When you add or edit a sitewide option category, you are presented with the following fields:
Parent category: If you would like heirarchical categories, then choose the parent category here. The next section of this manual describes how heirarchical categories work.
Category name: This is the name of the sitewide option category, such as "hair colour" or "sandwich filling".
Required: This determines whether the customer is forced to choose at least one of the options presented before buying the product. (This only applies to top level categories.)
Maximum selections: You can allow the customer to choose more than one of the options. This determines the maximum number of options they can choose. It defaults to one. For example, if you are selling sandwiches, you may want the customer to choose up to 5 different fillings. (This also only applies to top level categories.)
If you add subcategories under a main category, then an extra dropdown will appear above the scrollable images. When you change this dropdown to a different subcategory (or use the left and right arrows), a new set of images will be loaded in.
Note that in the example on the right, only the "Add a logo" option is a sitewide option. The first "Personslise?" option is a regular product option, and the "Or upload your own logo" is a file upload option. They are grouped together in a box with clever usage of CSS and Javascript (which sets an appropriate CSS class on the
tag of the page).Note that except for the first category, images are only loaded (via AJAX) when needed, which makes the process faster and cuts down on bandwidth usage. This also provides a way for you to have hundreds of options with images without making the page any slower to load.
Each logo, hair colour, type of bread and sauce above is a "sitewide product option" sitting within a "sitewide product option category". When you add or edit a sitewide product option in the management area, you are presented with a page like the one on the right, where you can fill in the following fields:
Category: You must choose a category for each sitewide product option. So you need to setup at least one category above first.
Price: If you would like this particular option to incur an additional cost, enter the price here. The amount will be added to the product's base price.
Code: If you have a separate product code related to this option, enter it here.
Name: The name of this option, such as "brown" if the category is hair colour or "lettuce" for a sandwich filling.
Description: A description of this option.
Image: A picture of this option, which will be shown in a scrollable, clickable list.
There is an extra step I haven't mentioned yet. After you've entered your categories and options above, they don't automatically start appearing on your products. You first have to edit your products and decide which of the sitewide options (if any) apply to each product.
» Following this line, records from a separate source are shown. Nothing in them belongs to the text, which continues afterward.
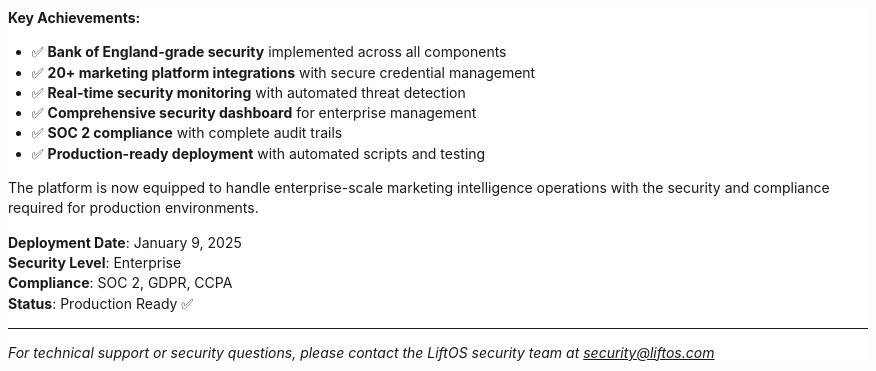 **Key Achievements:**
- ✅ **Bank of England-grade security** implemented across all components
- ✅ **20+ marketing platform integrations** with secure credential management
- ✅ **Real-time security monitoring** with automated threat detection
- ✅ **Comprehensive security dashboard** for enterprise management
- ✅ **SOC 2 compliance** with complete audit trails
- ✅ **Production-ready deployment** with automated scripts and testing

The platform is now equipped to handle enterprise-scale marketing intelligence operations with the security and compliance required for production environments.

**Deployment Date**: January 9, 2025  
**Security Level**: Enterprise  
**Compliance**: SOC 2, GDPR, CCPA  
**Status**: Production Ready ✅

---

*For technical support or security questions, please contact the LiftOS security team at security@liftos.com*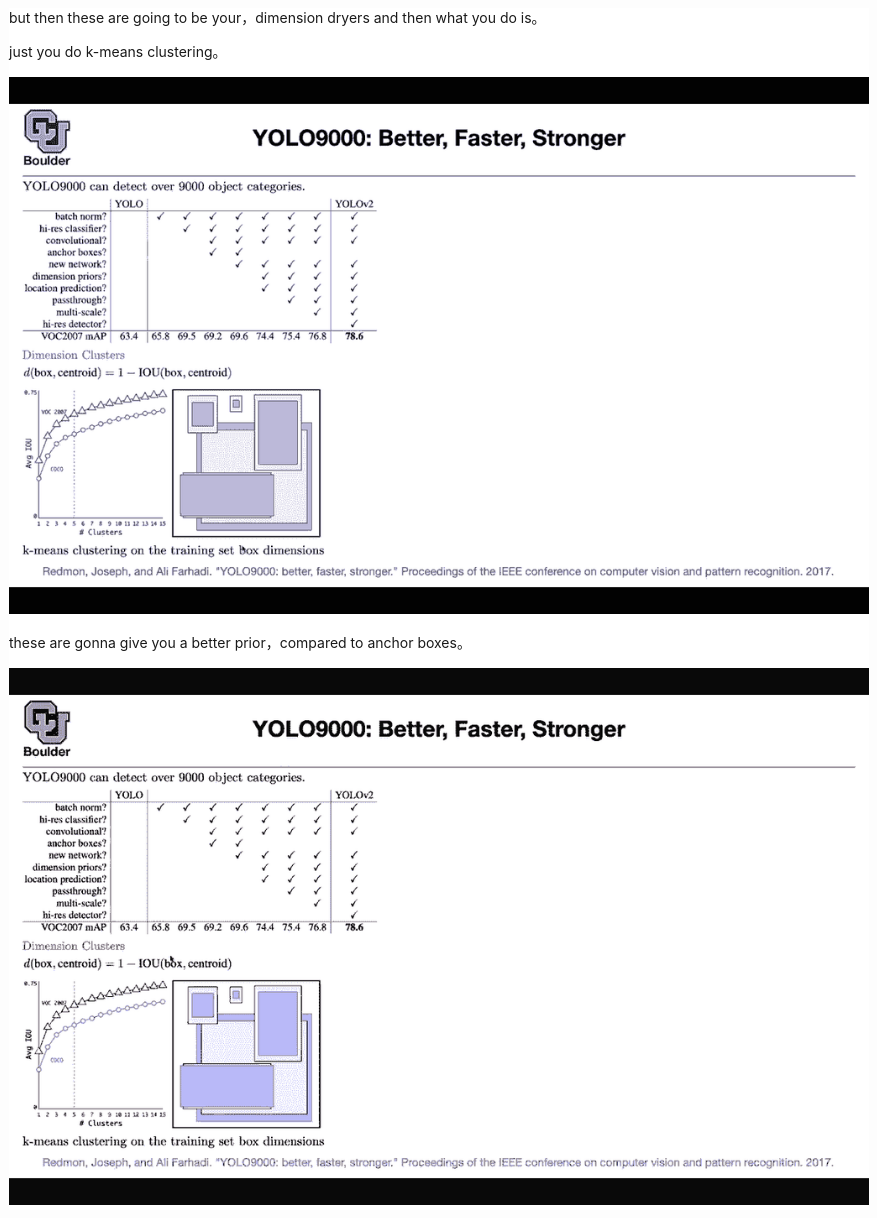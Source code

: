 but then these are going to be your，dimension dryers and then what you do is。

just you do k-means clustering。

![](img/a0f07b058f18c9a979f28bfbe458d7ba_72.png)

these are gonna give you a better prior，compared to anchor boxes。



![](img/a0f07b058f18c9a979f28bfbe458d7ba_74.png)
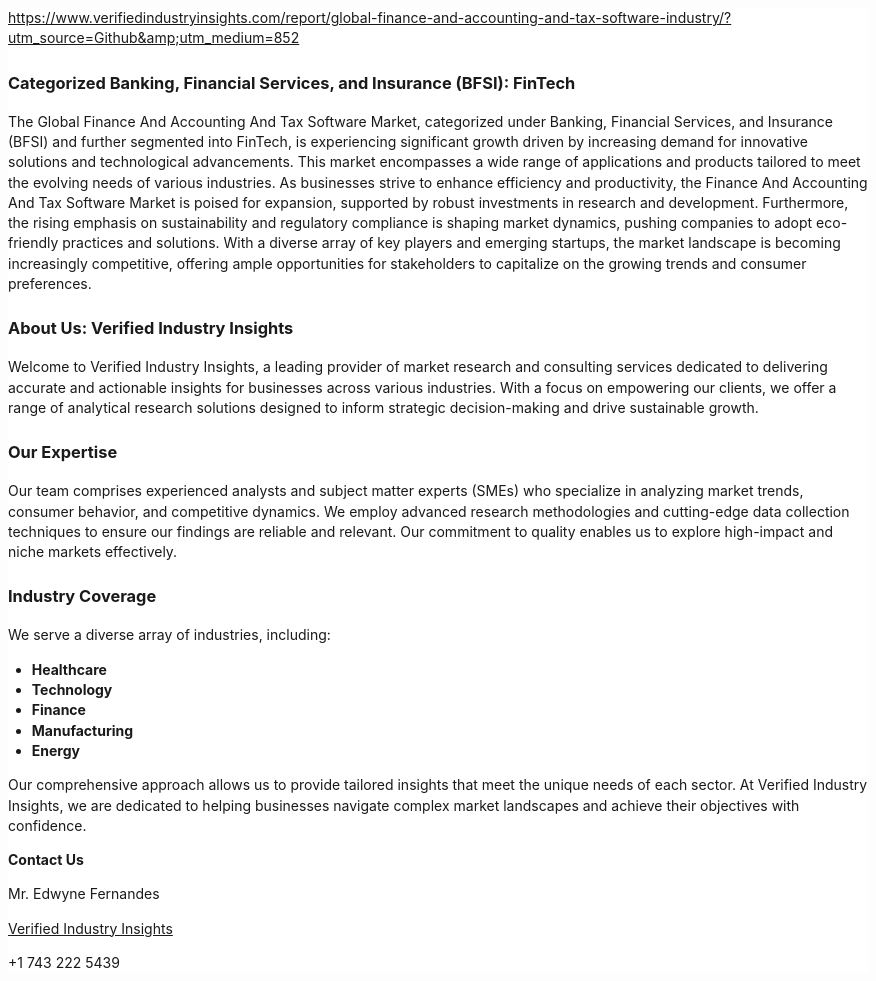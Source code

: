 </strong><a href="https://www.verifiedindustryinsights.com/report/global-finance-and-accounting-and-tax-software-industry/?utm_source=Github&amp;utm_medium=852">https://www.verifiedindustryinsights.com/report/global-finance-and-accounting-and-tax-software-industry/?utm_source=Github&amp;utm_medium=852</a>&nbsp;</p><h3>Categorized Banking, Financial Services, and Insurance (BFSI): FinTech </h3><p>The Global Finance And Accounting And Tax Software Market, categorized under Banking, Financial Services, and Insurance (BFSI) and further segmented into FinTech, is experiencing significant growth driven by increasing demand for innovative solutions and technological advancements. This market encompasses a wide range of applications and products tailored to meet the evolving needs of various industries. As businesses strive to enhance efficiency and productivity, the Finance And Accounting And Tax Software Market is poised for expansion, supported by robust investments in research and development. Furthermore, the rising emphasis on sustainability and regulatory compliance is shaping market dynamics, pushing companies to adopt eco-friendly practices and solutions. With a diverse array of key players and emerging startups, the market landscape is becoming increasingly competitive, offering ample opportunities for stakeholders to capitalize on the growing trends and consumer preferences.</p><h3>About Us: Verified Industry Insights</h3><p>Welcome to Verified Industry Insights, a leading provider of market research and consulting services dedicated to delivering accurate and actionable insights for businesses across various industries. With a focus on empowering our clients, we offer a range of analytical research solutions designed to inform strategic decision-making and drive sustainable growth.</p><h3>Our Expertise</h3><p>Our team comprises experienced analysts and subject matter experts (SMEs) who specialize in analyzing market trends, consumer behavior, and competitive dynamics. We employ advanced research methodologies and cutting-edge data collection techniques to ensure our findings are reliable and relevant. Our commitment to quality enables us to explore high-impact and niche markets effectively.</p><h3>Industry Coverage</h3><p>We serve a diverse array of industries, including:</p><ul><li><strong>Healthcare</strong></li><li><strong>Technology</strong></li><li><strong>Finance</strong></li><li><strong>Manufacturing</strong></li><li><strong>Energy</strong></li></ul><p>Our comprehensive approach allows us to provide tailored insights that meet the unique needs of each sector. At Verified Industry Insights, we are dedicated to helping businesses navigate complex market landscapes and achieve their objectives with confidence.</p><p><strong>Contact Us</strong></p><p>Mr. Edwyne Fernandes</p><p><a href="https://www.verifiedindustryinsights.com/">Verified Industry Insights</a></p><p>+1 743 222 5439</p>
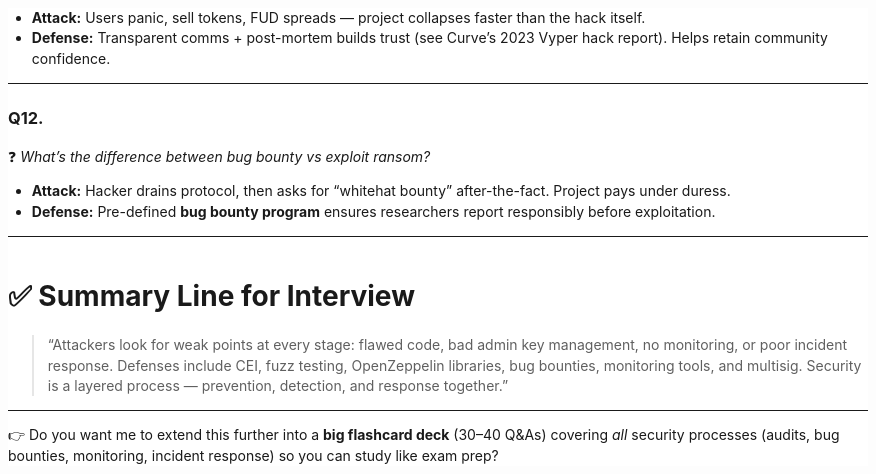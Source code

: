 * **Attack:** Users panic, sell tokens, FUD spreads — project collapses faster than the hack itself.
* **Defense:** Transparent comms + post-mortem builds trust (see Curve’s 2023 Vyper hack report). Helps retain community confidence.

---

### Q12.

❓ *What’s the difference between bug bounty vs exploit ransom?*

* **Attack:** Hacker drains protocol, then asks for “whitehat bounty” after-the-fact. Project pays under duress.
* **Defense:** Pre-defined **bug bounty program** ensures researchers report responsibly before exploitation.

---

# ✅ Summary Line for Interview

> “Attackers look for weak points at every stage: flawed code, bad admin key management, no monitoring, or poor incident response. Defenses include CEI, fuzz testing, OpenZeppelin libraries, bug bounties, monitoring tools, and multisig. Security is a layered process — prevention, detection, and response together.”

---

👉 Do you want me to extend this further into a **big flashcard deck** (30–40 Q\&As) covering *all* security processes (audits, bug bounties, monitoring, incident response) so you can study like exam prep?
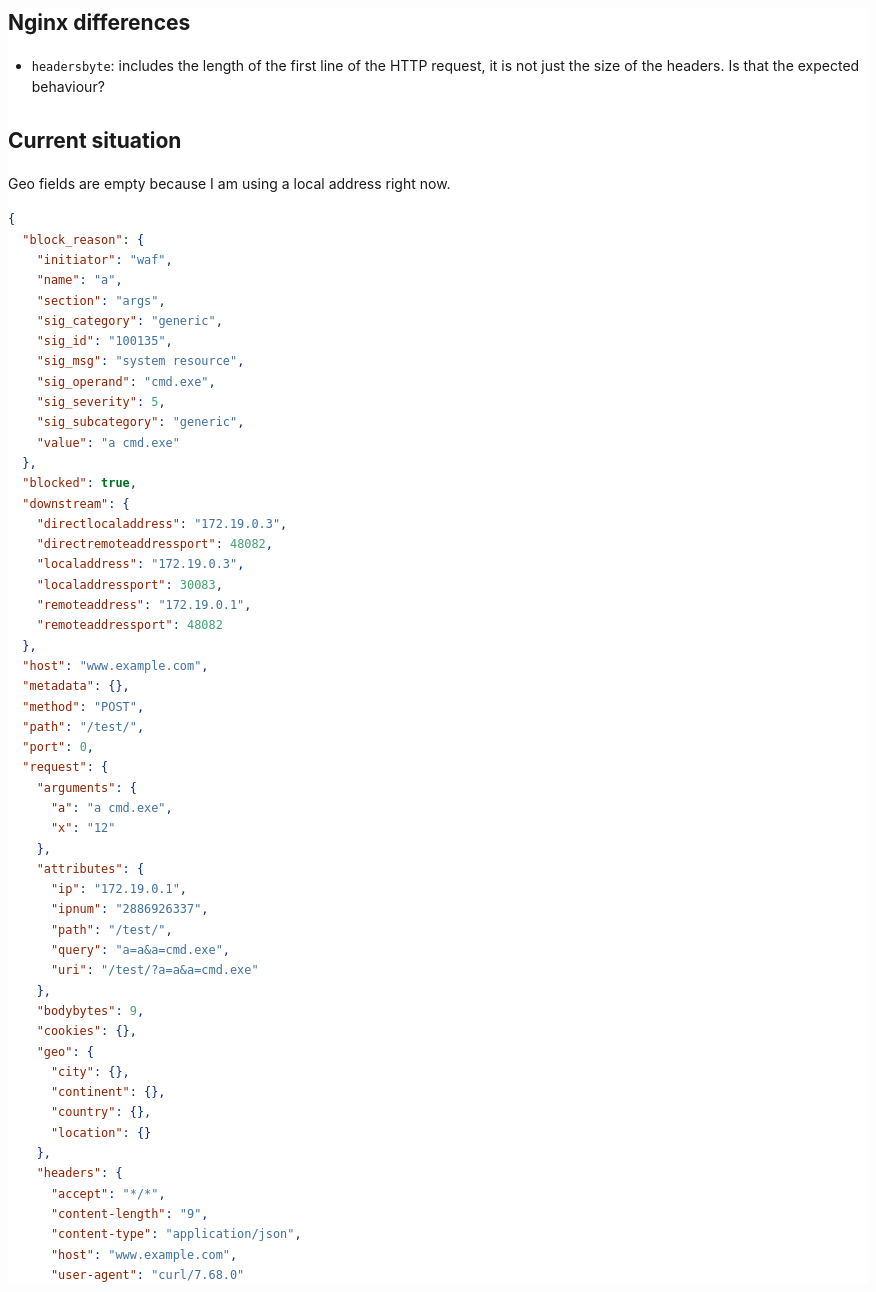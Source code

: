 ## Nginx differences

* `headersbyte`: includes the length of the first line of the HTTP request, it is not just the size of the headers. Is that the expected behaviour?

## Current situation

Geo fields are empty because I am using a local address right now.

```json
{
  "block_reason": {
    "initiator": "waf",
    "name": "a",
    "section": "args",
    "sig_category": "generic",
    "sig_id": "100135",
    "sig_msg": "system resource",
    "sig_operand": "cmd.exe",
    "sig_severity": 5,
    "sig_subcategory": "generic",
    "value": "a cmd.exe"
  },
  "blocked": true,
  "downstream": {
    "directlocaladdress": "172.19.0.3",
    "directremoteaddressport": 48082,
    "localaddress": "172.19.0.3",
    "localaddressport": 30083,
    "remoteaddress": "172.19.0.1",
    "remoteaddressport": 48082
  },
  "host": "www.example.com",
  "metadata": {},
  "method": "POST",
  "path": "/test/",
  "port": 0,
  "request": {
    "arguments": {
      "a": "a cmd.exe",
      "x": "12"
    },
    "attributes": {
      "ip": "172.19.0.1",
      "ipnum": "2886926337",
      "path": "/test/",
      "query": "a=a&a=cmd.exe",
      "uri": "/test/?a=a&a=cmd.exe"
    },
    "bodybytes": 9,
    "cookies": {},
    "geo": {
      "city": {},
      "continent": {},
      "country": {},
      "location": {}
    },
    "headers": {
      "accept": "*/*",
      "content-length": "9",
      "content-type": "application/json",
      "host": "www.example.com",
      "user-agent": "curl/7.68.0"
```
When editing a product, the "sitewide options" appear under the "product options". The example on the right shows how you can select the different options available for the sandwich making example above. As with other multiple dropdowns, use the Shift and Ctrl keys to select more than one option. If you don't select anything from one of the lists, the option will not appear on the product page at all. The example shows the product optiosn as well for reference.
Stockashops with the sitewide option feature have slightly different looking shopping baskets than other sites. As sites with sitewide options tend to have many more additional options shown with each item, they are shown indented, with one option on each line. On normal Stockashops, these options are all shown in parantheses after the item name. The example on the right shows what this looks like.